Thursday 3 December 2015

The Snow Child questions

In what ways does the tale allude to (link to) other stories or fairy tales?
The Snow Child links to other short stories from the prose 'The Bloody Chamber' by Angela Carter, as it contains a dominant male figure who is wealthy and who obtains a powerful stance in society, alongside a young, vulnerable female character as in the other short stories like 'The Bloody Chamber' and 'The Courtship of Mr Lyon'. In this story, the count longs for a young girl with 'white skin, red mouth, black hair' which also relates to the fairy tale of 'Snow White', in which the appearance of the young princess in the tale, mirrors that of the pure, young girl in 'The Snow Child'. There is also a malevolent, devilish female character in most fairy tales, which wish to do harm to the young, innocent female character. 'The Snow Child' directly mirrors this, as the Countess seeks to find any way possible to get rid of the young girl and finally succeeds in her desire when the snow child 'pricks her finger on a thorn' and dies.


How does this story link to the other stories in The Bloody Chamber collection?
The short story of 'The Snow Child' links to many other stories in Angela Carter's book of short stories, 'The Bloody Chamber'. It links to 'The Tiger's Bride' as the male character in both of the stories, look upon the young girl's based on their own sexual desire. In the Tiger's Bride, 'the beast' wants to 'see the pretty young lady unclothed nude without her dress' to satisfy his own desire of visual pleasure, similarly in The Snow Child, the Count views the young girl as his sole desire, the female he has longed for and lusts for, yet, unlike in The Tiger's Bride, the Count gains desire from 'thrusting his virile member into the dead girl' (raping the girl) instead of looking at her. The Snow Child also links to 'The Erl King' because again, both male characters sexualise the young females; The Erl King uses the girl as almost a sex slave when the Erl King 'lays her down on his bed of rustling straw where she lies at the mercy of his huge hands', likewise the Count in The Snow Child has sex with the naïve, innocent female.

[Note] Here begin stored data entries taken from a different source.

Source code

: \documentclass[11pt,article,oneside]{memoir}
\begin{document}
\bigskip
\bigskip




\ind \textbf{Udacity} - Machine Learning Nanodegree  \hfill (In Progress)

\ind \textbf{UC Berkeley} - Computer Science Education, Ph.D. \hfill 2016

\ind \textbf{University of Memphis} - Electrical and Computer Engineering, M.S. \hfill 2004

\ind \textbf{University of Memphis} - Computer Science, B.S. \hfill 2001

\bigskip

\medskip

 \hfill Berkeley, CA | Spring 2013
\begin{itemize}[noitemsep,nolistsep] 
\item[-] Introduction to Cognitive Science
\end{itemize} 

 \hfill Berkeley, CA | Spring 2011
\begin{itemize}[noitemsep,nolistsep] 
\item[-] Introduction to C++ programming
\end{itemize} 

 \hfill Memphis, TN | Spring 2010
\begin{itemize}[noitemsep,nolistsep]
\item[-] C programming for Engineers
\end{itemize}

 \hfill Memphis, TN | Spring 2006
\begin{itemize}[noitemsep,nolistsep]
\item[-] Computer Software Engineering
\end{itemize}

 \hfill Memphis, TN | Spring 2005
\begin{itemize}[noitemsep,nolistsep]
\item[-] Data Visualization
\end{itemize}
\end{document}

The girl melts at the end.  Why do you think this is the case?  What do you think Carter could be trying to communicate?
In 'The Snow Child', Carter presents the young girl as a symbol of purity due to her skin that is 'white as snow'. At the end the child 'began to melt', this could be to represent the washing away of her purity, innocence and virginity and as she's a symbol of purity 'there was nothing left of her' by the end of the prose, once she had been violated by the Count when he 'unfastened his breeches and thrust his virile member into the dead girl' all innocence that she ever possessed is crushed. Alternatively, she could be melting back into the snow, the place in which she was created based upon the dream of the Count to have a girl 'as white as snow', therefore she would not have been real, either a figure of imagination, illusion or sorcery.


What do you think it means when the Countess says "It bites!" at the end?  What is "it"?
 Despite getting her wish of regaining the Count's attention, the Countess is 'bitten' by the rose when it pricks her finger. The rose is a symbolises femininity or the vaginal area, so when the Countess thinks 'it bites' it represents the suffering of every woman in every social class, as the elite cannot escape natural happenings.